Wall Street really is unforgiving. Now it is even beating up on the Beardstown Ladies.
The famous common-sense investment club - 16 Illinois women who trade stock tips along with their recipes - has been a media darling. The likable ladies from Beardstown, Ill., (population 6,000) have had countless television appearances and a recent hot-selling book. And really, what's not to like about a club that recently added Coca-Cola alongside longtime holding PepsiCo in its portfolio because half the club members favor each brand?But like a high-flying stock, the Beardstown Ladies may have peaked after a decade of triumph. And they know it. The group had a rare loss of 1 percent for 1994 - about the same as the overall market's drop but "not a good year for us," says the club's charter member and spokeswoman Betty Sinnock. Sinnock, 63 years old, is a bank trust officer and grandmother. Her white-corn salad recipe is on Page 201 of the book, whose cover boasts a "23.4 percent annual return."
Which brings us to a startling development: The Beardstown Ladies probably aren't going to reveal their investment performance from now on, they say. They have also scrapped plans for a movie, says Sinnock. Never mind the thrill of selling 370,000 copies of a book that combines how-tos on dollar-cost averaging with tips on how to make Elsie's Prize-Winning Angel Food Cake.
"We'd just like to get back to the basics," she says, of being a little investment club again (albeit one flush with book royalties). All the publicity "gets a little stressful after a while."
Especially this month, when the homespun stock pickers got a look at the Vulture Letter, a newsletter for "aggressive" investors. The latest issue, which is raising eyebrows on Wall Street, takes on the Beards-town crew with a tone more familiar to ordinary money managers than to a Midwestern women's club.
"Beardstown Blunders," a front-page article trumpets. This is one of the first times anyone has had the temerity to put the Beardstown record under the microscope. Written by former Merrill Lynch broker Kevin Pilot of Phoenix Capital Management in Carlsbad, Calif., the newsletter points out that the Beardstown portfolio from September 1994 - as published in the book - has since underperformed the market by a noticeable gap. He says the score is a 10.2 percent gain for the ladies, 17 percent for the Standard & Poor's 500-stock index.

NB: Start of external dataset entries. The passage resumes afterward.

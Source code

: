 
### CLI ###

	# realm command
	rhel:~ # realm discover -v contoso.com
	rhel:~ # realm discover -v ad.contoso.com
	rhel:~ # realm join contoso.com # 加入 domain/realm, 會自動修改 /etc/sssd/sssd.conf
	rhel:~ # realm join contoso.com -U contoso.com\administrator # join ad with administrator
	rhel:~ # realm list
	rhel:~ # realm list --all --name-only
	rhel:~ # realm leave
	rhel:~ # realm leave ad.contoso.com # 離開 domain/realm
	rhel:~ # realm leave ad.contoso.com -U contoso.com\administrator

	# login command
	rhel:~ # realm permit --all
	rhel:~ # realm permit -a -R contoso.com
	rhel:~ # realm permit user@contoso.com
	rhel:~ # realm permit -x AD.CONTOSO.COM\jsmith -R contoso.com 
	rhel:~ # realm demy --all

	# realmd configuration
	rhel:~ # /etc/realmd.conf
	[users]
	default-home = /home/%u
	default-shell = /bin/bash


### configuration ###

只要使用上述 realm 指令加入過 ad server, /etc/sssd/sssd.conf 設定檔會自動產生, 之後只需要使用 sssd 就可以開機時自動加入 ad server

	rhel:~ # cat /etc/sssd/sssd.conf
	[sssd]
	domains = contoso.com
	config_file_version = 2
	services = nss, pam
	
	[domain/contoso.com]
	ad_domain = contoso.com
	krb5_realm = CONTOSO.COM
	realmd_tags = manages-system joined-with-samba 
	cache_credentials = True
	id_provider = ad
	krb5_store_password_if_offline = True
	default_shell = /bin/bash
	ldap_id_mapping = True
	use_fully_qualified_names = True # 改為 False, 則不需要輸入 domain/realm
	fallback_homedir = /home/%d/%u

"Can 16 little old ladies really beat the market? Not lately," jabs the newsletter, whose logo is a vulture holding a fork and knife. The Beardstown Ladies reply that their hand-picked 25-stock portfolio ranging from Casey's General Stores to footwear-maker Wolverine World Wide did quite well for the quarter ended March 31 with a 17 percent gain (they demur when asked about their performance since March 31).
Pilot, in Carlsbad, Calif., says he doesn't mean to be mean.
Like everyone else, he likes the ladies. But "they haven't really had that great a performance, recently at least," he says. The group's awesome 59.5 percent gain for its New York Stock Exchange-listed stocks in 1991 has "skewed" its 10-year performance record, he says. More broadly, Pilot worries that small investors - and publishers, for that matter - are getting too enthralled with the Main Street-beats-Wall Street investing story. Professional advice is still a good thing, too, says Pilot, who says his firm, not-so-incidentally, manages nearly $50 million.
"The thing that got me," says Pilot, is when he heard that "people were calling them for investment advice," even offering them work as money managers. Indeed, the group turned down offers to start a mutual fund or a news-letter.
Buying popular stocks like Wal-Mart Stores and McDonald's works well in good markets, Pilot says. But popular stocks tend to sell off more quickly, too, and investment clubs like the Beards-town Ladies are vulnerable to that. For the record, Pilot is 30, younger than some of the grand-children of the Beardstown Ladies (who range in age from 42 to 88).
The women agree that the focus on their investment performance has gotten a bit unseemly. They are disappointed with the cover of "The Beardstown Ladies' Common-Sense Investment Guide" (published by Walt Disney Co.'s Hyperion publishing arm) and wish the cover had never bragged about that darn double-digit annual return. Braggadocio seems out of character for the group.